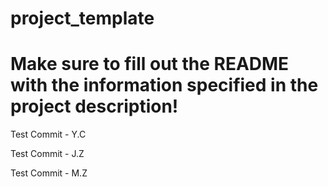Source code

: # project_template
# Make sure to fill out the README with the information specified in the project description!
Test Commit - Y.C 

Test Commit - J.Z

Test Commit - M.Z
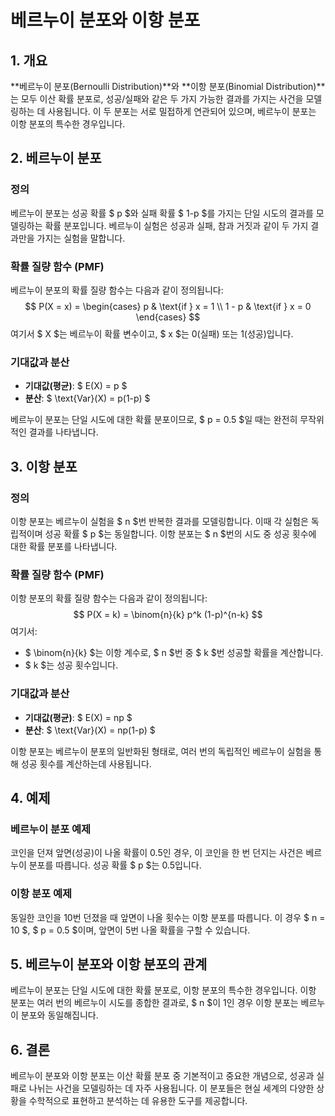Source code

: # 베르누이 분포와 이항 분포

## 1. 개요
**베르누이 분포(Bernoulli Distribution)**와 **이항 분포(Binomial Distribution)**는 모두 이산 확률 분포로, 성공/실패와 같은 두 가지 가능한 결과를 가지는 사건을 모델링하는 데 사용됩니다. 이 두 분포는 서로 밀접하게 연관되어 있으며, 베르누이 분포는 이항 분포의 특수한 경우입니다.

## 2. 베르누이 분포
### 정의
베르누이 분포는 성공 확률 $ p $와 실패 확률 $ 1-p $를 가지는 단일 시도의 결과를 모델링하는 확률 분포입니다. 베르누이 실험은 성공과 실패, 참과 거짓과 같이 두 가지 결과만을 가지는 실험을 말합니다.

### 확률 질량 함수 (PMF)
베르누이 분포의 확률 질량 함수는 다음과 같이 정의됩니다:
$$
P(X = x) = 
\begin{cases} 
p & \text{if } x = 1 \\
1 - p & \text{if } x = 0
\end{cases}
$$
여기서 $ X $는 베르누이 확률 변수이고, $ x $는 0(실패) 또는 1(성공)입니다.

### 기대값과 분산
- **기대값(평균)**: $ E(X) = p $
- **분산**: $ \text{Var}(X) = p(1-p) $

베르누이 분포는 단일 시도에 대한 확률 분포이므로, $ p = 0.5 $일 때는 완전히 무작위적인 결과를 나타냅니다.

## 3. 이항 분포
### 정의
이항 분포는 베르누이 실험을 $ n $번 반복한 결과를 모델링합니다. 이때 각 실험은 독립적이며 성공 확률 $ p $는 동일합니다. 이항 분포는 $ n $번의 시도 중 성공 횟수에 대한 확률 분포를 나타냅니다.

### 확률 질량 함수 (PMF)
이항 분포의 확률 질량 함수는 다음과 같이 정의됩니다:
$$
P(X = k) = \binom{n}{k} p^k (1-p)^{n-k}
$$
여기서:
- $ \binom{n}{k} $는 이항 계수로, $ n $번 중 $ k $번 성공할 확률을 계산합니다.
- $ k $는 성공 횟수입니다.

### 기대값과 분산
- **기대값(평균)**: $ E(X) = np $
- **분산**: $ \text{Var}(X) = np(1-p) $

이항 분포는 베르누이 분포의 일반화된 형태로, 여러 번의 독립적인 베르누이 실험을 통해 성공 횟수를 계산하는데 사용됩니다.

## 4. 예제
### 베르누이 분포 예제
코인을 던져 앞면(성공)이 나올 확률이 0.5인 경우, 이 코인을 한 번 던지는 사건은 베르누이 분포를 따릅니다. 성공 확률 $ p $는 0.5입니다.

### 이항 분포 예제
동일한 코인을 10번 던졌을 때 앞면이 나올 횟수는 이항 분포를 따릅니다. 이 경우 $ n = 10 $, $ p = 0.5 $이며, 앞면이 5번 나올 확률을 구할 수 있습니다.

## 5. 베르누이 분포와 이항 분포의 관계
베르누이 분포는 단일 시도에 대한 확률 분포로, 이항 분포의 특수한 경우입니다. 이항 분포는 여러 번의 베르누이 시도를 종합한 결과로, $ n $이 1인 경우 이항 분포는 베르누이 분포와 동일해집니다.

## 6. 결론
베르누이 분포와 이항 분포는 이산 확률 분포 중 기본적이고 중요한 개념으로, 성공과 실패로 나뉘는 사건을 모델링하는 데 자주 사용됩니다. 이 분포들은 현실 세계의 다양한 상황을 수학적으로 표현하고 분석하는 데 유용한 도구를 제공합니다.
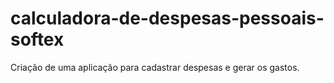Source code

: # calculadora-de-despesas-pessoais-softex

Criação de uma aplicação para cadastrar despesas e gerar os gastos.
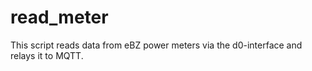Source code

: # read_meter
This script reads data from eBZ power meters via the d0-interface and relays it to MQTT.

• **What to work on**
Only the lines from the start of the material through the line containing "분포는 이항 분포의 특수한 경우입니다." should be transcribed. Pictures stay out.

• **Exercise response**
Source code

: # project_template
# Make sure to fill out the README with the information specified in the project description!
Test Commit - Y.C 

Test Commit - J.Z

Test Commit - M.Z
Source code

: # 베르누이 분포와 이항 분포

## 1. 개요
**베르누이 분포(Bernoulli Distribution)**와 **이항 분포(Binomial Distribution)**는 모두 이산 확률 분포로, 성공/실패와 같은 두 가지 가능한 결과를 가지는 사건을 모델링하는 데 사용됩니다. 이 두 분포는 서로 밀접하게 연관되어 있으며, 베르누이 분포는 이항 분포의 특수한 경우입니다.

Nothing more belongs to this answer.